How is a brand to survive the churn among the executives ultimately responsible for stewarding and safeguarding it? Brand leadership needs to come from the top. But when there are constant changes at the top, the brand often suffers damage. The new leadership may have different opinions of the brand’s attributes or value. Or they may want to “put their own stamp” on the brand as evidence that a new era is dawning for the company or product. Their well-intentioned changes overlook who truly defines the brand: consumers.
Like lifeguards on alert during high tide, senior marketing professionals and agencies must come to the brand’s rescue. They need to be prepared for directives from above that could derail an established brand strategy and brand-building effort. Here are some thoughts on how to be ready.

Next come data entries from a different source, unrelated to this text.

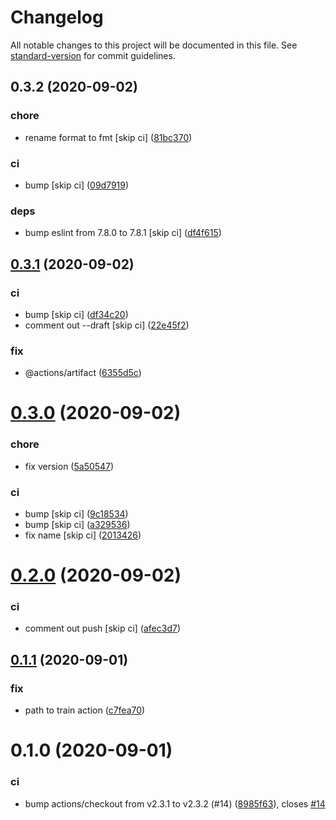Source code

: # Changelog

All notable changes to this project will be documented in this file. See [standard-version](https://github.com/conventional-changelog/standard-version) for commit guidelines.

## 0.3.2 (2020-09-02)


### chore

* rename format to fmt [skip ci] ([81bc370](https://github.com/peaceiris/actions-suggest-related-links/commit/81bc37092528e01508ace97e114f1a0a0d7e61ad))

### ci

* bump [skip ci] ([09d7919](https://github.com/peaceiris/actions-suggest-related-links/commit/09d7919d9d627f8d1a42511ecffca8d966acc686))

### deps

* bump eslint from 7.8.0 to 7.8.1 [skip ci] ([df4f615](https://github.com/peaceiris/actions-suggest-related-links/commit/df4f6157d6ed90220fe44e0bf11c03dc2ac3a375))



## [0.3.1](https://github.com/peaceiris/actions-suggest-related-links/compare/v0.3.0...v0.3.1) (2020-09-02)


### ci

* bump [skip ci] ([df34c20](https://github.com/peaceiris/actions-suggest-related-links/commit/df34c20707ca38c44c8d9b6e192329bd248abaab))
* comment out --draft [skip ci] ([22e45f2](https://github.com/peaceiris/actions-suggest-related-links/commit/22e45f2af01be275e1ee29ab853a4ccc1451f7b6))

### fix

* @actions/artifact ([6355d5c](https://github.com/peaceiris/actions-suggest-related-links/commit/6355d5ce360a8bcbf1d4c78ec5e879473be70583))



# [0.3.0](https://github.com/peaceiris/actions-suggest-related-links/compare/v0.2.0...v0.3.0) (2020-09-02)


### chore

* fix version ([5a50547](https://github.com/peaceiris/actions-suggest-related-links/commit/5a50547261ff5ba11ebf0b7e30d6634997964b61))

### ci

* bump [skip ci] ([9c18534](https://github.com/peaceiris/actions-suggest-related-links/commit/9c185347a9e3efa335890e55d755e90c4ff3ddbc))
* bump [skip ci] ([a329536](https://github.com/peaceiris/actions-suggest-related-links/commit/a3295368305b17b89f400f8c20324f92318d65ae))
* fix name [skip ci] ([2013426](https://github.com/peaceiris/actions-suggest-related-links/commit/2013426d335668c5173a166d002a7b52bce28032))



# [0.2.0](https://github.com/peaceiris/actions-suggest-related-links/compare/v0.1.1...v0.2.0) (2020-09-02)


### ci

* comment out push [skip ci] ([afec3d7](https://github.com/peaceiris/actions-suggest-related-links/commit/afec3d7d98e948194bbe51b8ab721bc16145227e))



## [0.1.1](https://github.com/peaceiris/actions-suggest-related-links/compare/v0.1.0...v0.1.1) (2020-09-01)


### fix

* path to train action ([c7fea70](https://github.com/peaceiris/actions-suggest-related-links/commit/c7fea70f25bcc8967d7f9d60ee3afb562c8c6f63))



# 0.1.0 (2020-09-01)


### ci

* bump actions/checkout from v2.3.1 to v2.3.2 (#14) ([8985f63](https://github.com/peaceiris/actions-suggest-related-links/commit/8985f63dd4de8feaf3a7f41cde5cd9746d6d3224)), closes [#14](https://github.com/peaceiris/actions-suggest-related-links/issues/14)
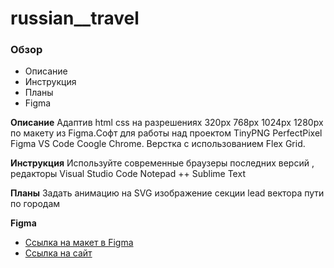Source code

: # russian__travel

### Обзор

- Описание
- Инструкция
- Планы
- Figma

**Описание**
Адаптив html css на разрешениях 320px 768px 1024px 1280px
по макету из Figma.Софт для работы над проектом TinyPNG PerfectPixel Figma
VS Code Coogle Chrome. Верстка с использованием Flex Grid.

**Инструкция**
Используйте современные браузеры последних версий , редакторы Visual Studio Code
Notepad ++ Sublime Text

**Планы**
Задать анимацию на SVG изображение секции lead вектора пути по городам

**Figma**

- [Ссылка на макет в Figma](https://www.figma.com/file/5S2WSbEFL6awjVWJ0NWL8Q/Sprint-3_-Russia-_-desktop-mobile?node-id=28503%3A0)
- [Ссылка на сайт](https://ilyaxvlasov.github.io/Rutravel/index.html)


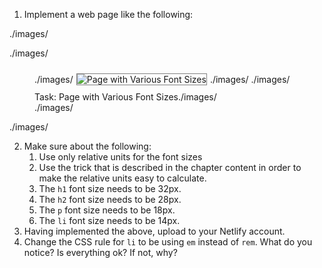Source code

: 1. Implement a web page like the following:
 
 ./images/<div>
  ./images/<figure>
    ./images/<img src="http://tech-career-booster-courses.s3.amazonaws.com/01-full-stack-web-developer/sections/01-html-and-css/chapters/24-css-units/assets/images/task-for-css-units.jpg"
        alt="Page with Various Font Sizes" title="Page with Various Font Sizes" style="border:1px solid gray; margin: 10px 5px;">./images/</img>
    ./images/<div>Task: Page with Various Font Sizes./images/</div>
  ./images/</figure>
 ./images/</div>
 
2. Make sure about the following:
    1. Use only relative units for the font sizes
    2. Use the trick that is described in the chapter content in order to make the relative units easy to calculate.
    3. The `h1` font size needs to be 32px.
    4. The `h2` font size needs to be 28px.
    5. The `p` font size needs to be 18px.
    6. The `li` font size needs to be 14px.
3. Having implemented the above, upload to your Netlify account.
4. Change the CSS rule for `li` to be using `em` instead of `rem`. What do you notice? Is everything ok? If not, why?



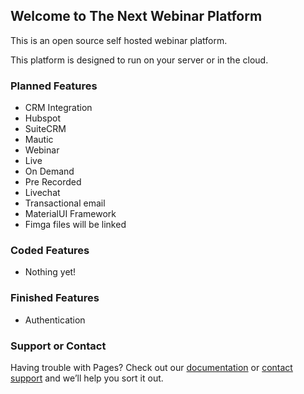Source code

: ## Welcome to The Next Webinar Platform

This is an open source self hosted webinar platform. 

This platform is designed to run on your server or in the cloud. 


### Planned Features
- CRM Integration
 - Hubspot
 - SuiteCRM
 - Mautic
- Webinar
 - Live
 - On Demand
 - Pre Recorded
- Livechat
- Transactional email
- MaterialUI Framework
 - Fimga files will be linked

### Coded Features
- Nothing yet!

### Finished Features

- Authentication 

### Support or Contact

Having trouble with Pages? Check out our [documentation](https://docs.github.com/categories/github-pages-basics/) or [contact support](https://support.github.com/contact) and we’ll help you sort it out.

- Have recent research and data to support your assertions and positions. Know your customers’ perceptions of the brand and how it has evolved (and hopefully improved) over time. Quantify the value of the brand over competitors or generics – give it tangible worth like a true asset.
- Forge alignment with other company departments. The brand needs to live outside of marketing. It needs to have meaning across HR, operations, sales, finance and more. Make sure senior leadership there understands their roles in bringing the brand to life. And brief new additions to the leadership team as their ranks turn over.
- Don’t let campaigns drive strategy. At our client’s roundtable meeting, many of his colleagues complained that the CMO brought a “campaign” to the table that was inconsistent with the established strategic approach. Or the CEO wants to establish new “core initiatives.” Always push the conversation back to strategy and make sure that the new ideas will add to it rather than erode it. Do what you can to link the new directives with the core brand strategy.
Equip yourself for the inevitable. Given the frequency of CEO and CMO change, there is no excuse to be surprised when new leadership challenges the brand. The best defense if a good offense. Gather research and data, enlist support across departments and work diligently to defend strategy. You will be doing the brand (and company) a great service.
Of course, a new CEO or CMO could bring to the company with a deep reverence for the brand, embracing its legacy and heritage. Importantly, they could understand their role to carry the torch and further strengthen the brand during their tenure whether it lasts 18 months or 18 years.
That would be very refreshing, indeed.